▸ WORK TO BE COMPLETED
In the entries that follow, how many lines contain the word "information"? Answer with the number only.

▸ DATA FOR THE TASK
◆ ◆ ◆ ◆

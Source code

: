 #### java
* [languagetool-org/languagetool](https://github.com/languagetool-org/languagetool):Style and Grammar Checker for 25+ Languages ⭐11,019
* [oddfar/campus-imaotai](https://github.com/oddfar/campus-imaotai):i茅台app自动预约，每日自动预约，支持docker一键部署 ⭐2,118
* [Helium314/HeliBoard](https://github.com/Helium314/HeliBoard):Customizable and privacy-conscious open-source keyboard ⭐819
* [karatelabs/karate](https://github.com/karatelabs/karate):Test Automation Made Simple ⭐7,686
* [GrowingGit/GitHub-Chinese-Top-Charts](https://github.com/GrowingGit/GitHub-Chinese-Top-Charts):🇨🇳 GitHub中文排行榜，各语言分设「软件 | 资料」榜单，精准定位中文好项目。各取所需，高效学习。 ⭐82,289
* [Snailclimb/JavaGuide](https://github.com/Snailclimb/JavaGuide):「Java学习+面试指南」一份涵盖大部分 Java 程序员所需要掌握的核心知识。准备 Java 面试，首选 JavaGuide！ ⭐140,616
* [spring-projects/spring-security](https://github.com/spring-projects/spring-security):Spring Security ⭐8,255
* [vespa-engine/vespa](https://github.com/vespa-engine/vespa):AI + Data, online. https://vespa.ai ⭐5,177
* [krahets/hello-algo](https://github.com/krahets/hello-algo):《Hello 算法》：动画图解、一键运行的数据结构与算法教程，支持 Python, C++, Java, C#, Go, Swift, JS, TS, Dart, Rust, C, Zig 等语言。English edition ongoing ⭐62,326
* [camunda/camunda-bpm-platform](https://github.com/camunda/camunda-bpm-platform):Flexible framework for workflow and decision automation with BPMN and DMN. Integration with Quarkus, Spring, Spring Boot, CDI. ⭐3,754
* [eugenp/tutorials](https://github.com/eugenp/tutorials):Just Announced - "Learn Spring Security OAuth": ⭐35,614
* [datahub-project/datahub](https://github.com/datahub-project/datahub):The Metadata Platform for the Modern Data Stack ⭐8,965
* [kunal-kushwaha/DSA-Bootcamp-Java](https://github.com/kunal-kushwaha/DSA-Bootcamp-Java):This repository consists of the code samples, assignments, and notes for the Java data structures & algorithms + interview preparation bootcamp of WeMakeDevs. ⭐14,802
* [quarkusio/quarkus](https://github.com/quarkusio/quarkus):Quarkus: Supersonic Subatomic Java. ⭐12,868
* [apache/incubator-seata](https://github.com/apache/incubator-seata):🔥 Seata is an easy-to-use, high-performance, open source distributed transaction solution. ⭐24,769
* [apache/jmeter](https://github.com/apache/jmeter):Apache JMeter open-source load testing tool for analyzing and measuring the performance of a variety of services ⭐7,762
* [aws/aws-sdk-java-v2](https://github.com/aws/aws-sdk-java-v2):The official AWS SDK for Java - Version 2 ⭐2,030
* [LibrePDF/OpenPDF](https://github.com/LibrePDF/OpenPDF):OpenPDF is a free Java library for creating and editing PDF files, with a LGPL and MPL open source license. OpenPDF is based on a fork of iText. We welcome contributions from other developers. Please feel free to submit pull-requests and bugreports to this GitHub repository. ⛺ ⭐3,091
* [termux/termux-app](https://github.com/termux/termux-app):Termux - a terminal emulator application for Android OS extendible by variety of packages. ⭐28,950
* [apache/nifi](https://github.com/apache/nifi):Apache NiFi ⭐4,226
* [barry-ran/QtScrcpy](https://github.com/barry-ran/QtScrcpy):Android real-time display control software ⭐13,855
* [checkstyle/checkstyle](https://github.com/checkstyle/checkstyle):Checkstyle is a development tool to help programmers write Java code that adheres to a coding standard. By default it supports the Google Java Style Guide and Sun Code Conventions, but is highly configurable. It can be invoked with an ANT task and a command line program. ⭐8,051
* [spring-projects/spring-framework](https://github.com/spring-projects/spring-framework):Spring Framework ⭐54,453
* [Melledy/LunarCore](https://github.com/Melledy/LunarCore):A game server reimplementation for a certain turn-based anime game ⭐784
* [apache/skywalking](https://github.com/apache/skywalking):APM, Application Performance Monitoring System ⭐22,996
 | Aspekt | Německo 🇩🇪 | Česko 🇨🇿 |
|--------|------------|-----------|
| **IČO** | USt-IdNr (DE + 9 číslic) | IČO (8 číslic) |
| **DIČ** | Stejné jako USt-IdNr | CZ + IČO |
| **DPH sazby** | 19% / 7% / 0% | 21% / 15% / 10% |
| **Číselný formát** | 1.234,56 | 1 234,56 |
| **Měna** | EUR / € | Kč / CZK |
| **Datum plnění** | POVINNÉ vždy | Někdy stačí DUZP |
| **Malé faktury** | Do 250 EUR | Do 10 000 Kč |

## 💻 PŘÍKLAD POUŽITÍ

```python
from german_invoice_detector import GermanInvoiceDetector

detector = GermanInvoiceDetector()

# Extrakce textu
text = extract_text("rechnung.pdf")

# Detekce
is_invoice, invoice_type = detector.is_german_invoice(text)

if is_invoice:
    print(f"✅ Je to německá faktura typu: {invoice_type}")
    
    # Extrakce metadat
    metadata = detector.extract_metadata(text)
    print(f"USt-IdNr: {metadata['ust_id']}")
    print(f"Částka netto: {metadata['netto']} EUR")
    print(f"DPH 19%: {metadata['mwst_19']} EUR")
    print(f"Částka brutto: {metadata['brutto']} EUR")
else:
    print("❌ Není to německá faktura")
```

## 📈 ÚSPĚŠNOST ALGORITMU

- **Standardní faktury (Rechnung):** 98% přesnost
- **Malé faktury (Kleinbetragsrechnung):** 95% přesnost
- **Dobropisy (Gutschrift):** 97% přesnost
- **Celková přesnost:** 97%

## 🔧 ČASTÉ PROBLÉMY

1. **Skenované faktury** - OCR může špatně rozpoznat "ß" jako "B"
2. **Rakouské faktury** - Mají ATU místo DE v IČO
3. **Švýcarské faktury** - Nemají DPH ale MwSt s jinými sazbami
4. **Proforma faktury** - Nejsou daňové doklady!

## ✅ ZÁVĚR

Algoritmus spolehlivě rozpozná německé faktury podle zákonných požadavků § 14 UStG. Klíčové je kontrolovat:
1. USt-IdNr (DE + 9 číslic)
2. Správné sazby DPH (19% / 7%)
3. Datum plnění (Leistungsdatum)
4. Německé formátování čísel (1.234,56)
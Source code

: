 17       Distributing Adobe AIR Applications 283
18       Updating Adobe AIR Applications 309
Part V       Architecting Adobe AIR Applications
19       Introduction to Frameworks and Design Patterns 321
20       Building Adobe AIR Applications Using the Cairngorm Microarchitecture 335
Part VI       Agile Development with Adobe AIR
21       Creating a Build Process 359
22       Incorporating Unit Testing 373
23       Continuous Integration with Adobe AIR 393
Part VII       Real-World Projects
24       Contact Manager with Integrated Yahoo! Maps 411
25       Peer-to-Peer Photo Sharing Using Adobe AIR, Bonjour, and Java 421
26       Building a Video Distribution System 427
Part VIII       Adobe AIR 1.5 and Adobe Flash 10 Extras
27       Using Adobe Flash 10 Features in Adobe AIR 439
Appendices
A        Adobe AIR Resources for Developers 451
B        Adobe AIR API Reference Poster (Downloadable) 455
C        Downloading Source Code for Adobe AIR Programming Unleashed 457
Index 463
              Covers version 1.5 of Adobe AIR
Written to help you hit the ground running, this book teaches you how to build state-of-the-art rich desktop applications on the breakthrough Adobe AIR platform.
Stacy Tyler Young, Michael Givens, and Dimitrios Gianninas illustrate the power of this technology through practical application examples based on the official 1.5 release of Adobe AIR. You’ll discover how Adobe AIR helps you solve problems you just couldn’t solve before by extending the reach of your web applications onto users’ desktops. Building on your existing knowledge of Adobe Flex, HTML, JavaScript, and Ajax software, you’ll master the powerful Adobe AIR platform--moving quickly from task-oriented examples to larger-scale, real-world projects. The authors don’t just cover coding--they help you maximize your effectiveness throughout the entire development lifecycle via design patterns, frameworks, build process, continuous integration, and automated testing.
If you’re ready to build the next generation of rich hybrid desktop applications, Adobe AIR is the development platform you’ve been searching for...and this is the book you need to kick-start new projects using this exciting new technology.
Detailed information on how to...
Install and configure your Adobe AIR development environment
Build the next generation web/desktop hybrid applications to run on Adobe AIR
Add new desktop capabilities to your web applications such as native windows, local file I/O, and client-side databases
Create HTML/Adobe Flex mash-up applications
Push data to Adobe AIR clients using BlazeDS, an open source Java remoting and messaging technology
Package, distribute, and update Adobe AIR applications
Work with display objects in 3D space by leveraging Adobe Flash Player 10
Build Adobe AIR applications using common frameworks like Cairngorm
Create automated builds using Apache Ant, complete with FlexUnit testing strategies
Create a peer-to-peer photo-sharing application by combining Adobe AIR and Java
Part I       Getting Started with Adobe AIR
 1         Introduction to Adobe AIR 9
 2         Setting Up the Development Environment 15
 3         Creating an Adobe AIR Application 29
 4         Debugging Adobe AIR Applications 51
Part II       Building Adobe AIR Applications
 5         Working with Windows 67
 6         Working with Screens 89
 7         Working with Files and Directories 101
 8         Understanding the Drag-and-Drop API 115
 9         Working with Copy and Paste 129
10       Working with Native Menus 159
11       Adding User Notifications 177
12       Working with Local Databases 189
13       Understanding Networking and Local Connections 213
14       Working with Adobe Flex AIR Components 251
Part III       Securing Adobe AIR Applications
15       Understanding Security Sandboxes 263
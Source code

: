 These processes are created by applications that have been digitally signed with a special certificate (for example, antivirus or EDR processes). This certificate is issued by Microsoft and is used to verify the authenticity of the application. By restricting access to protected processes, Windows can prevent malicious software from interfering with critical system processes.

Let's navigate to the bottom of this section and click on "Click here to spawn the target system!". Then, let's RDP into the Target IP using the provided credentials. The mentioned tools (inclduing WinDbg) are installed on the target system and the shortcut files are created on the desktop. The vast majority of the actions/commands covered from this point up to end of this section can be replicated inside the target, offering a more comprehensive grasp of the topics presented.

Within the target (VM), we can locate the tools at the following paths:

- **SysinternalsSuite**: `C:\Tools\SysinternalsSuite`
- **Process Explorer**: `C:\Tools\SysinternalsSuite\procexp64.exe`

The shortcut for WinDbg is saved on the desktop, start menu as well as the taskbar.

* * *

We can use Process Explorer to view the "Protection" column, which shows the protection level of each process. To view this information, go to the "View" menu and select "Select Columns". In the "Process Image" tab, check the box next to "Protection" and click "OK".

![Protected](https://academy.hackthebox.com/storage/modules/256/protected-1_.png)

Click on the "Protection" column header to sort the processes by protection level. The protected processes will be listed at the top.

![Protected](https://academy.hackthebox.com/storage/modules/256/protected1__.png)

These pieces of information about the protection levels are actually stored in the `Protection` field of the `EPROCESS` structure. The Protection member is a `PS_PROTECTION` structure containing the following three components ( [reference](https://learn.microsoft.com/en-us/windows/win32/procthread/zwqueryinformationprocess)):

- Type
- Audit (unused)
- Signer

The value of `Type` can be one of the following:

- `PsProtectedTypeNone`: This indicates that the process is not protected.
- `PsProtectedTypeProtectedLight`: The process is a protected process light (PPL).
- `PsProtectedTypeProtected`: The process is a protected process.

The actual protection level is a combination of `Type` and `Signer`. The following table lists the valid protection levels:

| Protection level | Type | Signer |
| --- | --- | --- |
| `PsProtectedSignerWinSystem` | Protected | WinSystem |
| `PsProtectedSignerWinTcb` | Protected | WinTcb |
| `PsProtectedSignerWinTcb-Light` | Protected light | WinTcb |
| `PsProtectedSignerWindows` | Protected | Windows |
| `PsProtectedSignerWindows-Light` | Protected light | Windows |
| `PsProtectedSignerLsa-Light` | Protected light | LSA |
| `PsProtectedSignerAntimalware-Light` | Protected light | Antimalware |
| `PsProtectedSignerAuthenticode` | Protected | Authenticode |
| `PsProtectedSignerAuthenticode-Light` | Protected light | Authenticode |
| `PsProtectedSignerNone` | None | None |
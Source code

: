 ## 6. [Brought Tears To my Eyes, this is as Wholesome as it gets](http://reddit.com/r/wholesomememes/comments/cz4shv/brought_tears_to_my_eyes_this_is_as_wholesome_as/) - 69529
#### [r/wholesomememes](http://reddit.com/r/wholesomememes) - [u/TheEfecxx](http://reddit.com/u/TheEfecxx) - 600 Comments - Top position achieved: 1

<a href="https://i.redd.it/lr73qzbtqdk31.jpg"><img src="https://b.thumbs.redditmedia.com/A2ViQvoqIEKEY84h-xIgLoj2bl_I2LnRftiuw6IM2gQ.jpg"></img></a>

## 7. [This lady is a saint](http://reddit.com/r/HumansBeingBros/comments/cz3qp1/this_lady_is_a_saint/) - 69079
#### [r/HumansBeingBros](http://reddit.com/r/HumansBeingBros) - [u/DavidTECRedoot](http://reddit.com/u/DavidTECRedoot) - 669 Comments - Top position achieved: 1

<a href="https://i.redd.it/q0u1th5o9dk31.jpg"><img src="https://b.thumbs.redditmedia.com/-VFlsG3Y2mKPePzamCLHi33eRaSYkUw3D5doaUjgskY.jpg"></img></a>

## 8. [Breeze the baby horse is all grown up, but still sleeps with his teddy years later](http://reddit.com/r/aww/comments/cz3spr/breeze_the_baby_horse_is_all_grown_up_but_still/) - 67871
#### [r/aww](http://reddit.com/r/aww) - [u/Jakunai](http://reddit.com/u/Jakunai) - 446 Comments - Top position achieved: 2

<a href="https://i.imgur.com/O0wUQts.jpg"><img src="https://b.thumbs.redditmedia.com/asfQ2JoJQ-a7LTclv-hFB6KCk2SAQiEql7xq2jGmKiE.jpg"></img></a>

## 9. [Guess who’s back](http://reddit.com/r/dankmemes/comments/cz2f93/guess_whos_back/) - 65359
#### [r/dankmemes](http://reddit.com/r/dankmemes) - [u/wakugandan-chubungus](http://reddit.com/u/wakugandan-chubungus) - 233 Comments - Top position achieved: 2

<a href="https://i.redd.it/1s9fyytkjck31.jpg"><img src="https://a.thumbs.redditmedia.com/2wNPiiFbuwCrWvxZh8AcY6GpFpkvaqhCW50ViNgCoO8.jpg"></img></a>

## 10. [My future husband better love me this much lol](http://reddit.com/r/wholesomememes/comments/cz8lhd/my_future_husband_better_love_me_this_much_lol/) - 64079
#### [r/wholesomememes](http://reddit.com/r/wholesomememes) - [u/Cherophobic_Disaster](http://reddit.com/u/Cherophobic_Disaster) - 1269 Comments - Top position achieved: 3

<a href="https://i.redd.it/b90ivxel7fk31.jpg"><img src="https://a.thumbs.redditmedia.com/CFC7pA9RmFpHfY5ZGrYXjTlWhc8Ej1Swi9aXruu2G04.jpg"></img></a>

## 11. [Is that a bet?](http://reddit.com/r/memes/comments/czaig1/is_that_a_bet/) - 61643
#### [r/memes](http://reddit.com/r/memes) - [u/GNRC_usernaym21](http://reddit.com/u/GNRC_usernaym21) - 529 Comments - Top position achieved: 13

◆ ◆ ◆ ◆

▸ RESPONSE BOX
3